Liberate

Liberate


Unstoppable | Part 6

March 04, 2015

Pastor Tullian preaching this sermon from the Acts of the Apostles on Sunday, March 1, 2015. As he has mentioned previously in this series, Acts is the story of God choosing the foolish things in the world to shame the wise and the weak things in the world to shame the strong. The overarching theme of the book is the mercy of God flowing out into the world through messy people, showing us that broken people make the best messengers of grace because they know how badly they need it. We take great comfort in knowing that God uses broken and messy people because broken and messy people are all that there are. And in Acts, Chapters 6 and 7 we see that God also uses little people to accomplish His big mission.


We are introduced to Stephen who was one of the seven men whom the twelve Apostles selected to mediate a dispute in the Church. But as Stephen was preaching to the masses, outsiders brought false charges against him to silence him and he was arrested. During his trial Stephen preached an amazing sermon to the council and his accusers. This one sermon showed them that the entire Old Testament was about a good and gracious God saving bad, guilty people. It is captivating because it is a brief and bold overview of salvation history from a seemingly unknown, ordinary nobody who appears out of nowhere.


As quickly as we are introduced to Stephen he is gone. Killed by the same people he was preaching to. As he was being stoned he prays for his killers. When we read this story we want to see ourselves more like Stephen then the ones who were throwing the stones. While Stephen gives us an amazing example of what grace looks like under pressure, and what believing the gospel looks like in the face of opposition, we need to see ourselves first and foremost in the stone throwing mob. We need to do this because we are constantly throwing stones at the idea that we are bad, helpless, and needy. We desperately want to believe that we are better, stronger, more deserving, and more lovable than we really are. But the truth is, the only hope we have for ourselves is to give up hope in ourselves. This sounds like bad news but it is the best news.

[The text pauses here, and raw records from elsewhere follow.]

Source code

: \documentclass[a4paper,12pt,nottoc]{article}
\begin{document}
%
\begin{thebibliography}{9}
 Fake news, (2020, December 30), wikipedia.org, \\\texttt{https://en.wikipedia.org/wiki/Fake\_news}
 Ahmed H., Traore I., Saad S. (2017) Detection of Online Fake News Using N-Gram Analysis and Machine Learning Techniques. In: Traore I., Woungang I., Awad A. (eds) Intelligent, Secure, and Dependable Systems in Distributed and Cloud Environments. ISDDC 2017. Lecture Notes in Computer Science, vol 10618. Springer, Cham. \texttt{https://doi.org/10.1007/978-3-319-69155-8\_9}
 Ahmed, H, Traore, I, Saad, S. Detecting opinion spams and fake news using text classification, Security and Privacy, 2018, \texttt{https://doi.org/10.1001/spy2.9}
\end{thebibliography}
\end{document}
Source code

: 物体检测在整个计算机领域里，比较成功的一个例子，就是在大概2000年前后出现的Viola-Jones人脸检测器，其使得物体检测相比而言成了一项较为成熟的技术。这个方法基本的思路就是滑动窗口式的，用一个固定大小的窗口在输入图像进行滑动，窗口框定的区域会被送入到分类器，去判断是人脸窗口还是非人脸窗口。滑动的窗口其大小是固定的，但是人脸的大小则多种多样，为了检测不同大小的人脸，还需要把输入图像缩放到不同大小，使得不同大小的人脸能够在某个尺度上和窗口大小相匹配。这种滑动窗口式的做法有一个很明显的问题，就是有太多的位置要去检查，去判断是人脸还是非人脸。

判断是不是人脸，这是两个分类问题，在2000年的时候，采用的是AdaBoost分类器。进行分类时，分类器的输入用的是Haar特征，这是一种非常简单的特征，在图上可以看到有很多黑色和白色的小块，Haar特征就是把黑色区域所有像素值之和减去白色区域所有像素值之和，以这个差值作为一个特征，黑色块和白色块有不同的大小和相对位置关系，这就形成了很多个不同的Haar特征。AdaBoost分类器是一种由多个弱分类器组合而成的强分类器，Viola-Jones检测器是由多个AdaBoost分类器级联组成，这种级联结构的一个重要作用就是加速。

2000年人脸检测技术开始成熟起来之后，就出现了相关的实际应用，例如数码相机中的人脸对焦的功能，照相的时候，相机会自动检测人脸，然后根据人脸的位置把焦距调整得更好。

The gospel is for those who are defeated and not for those who think they are dominant. The gospel is for people who understand how desperate and broken they are. The bad news is that we are much weaker and worse off then we think we are, and the good news is that Jesus is much stronger and better than we can ever hope for or imagine, and he came to set us free. Jesus came to do and secure for us what we could never do and secure for ourselves.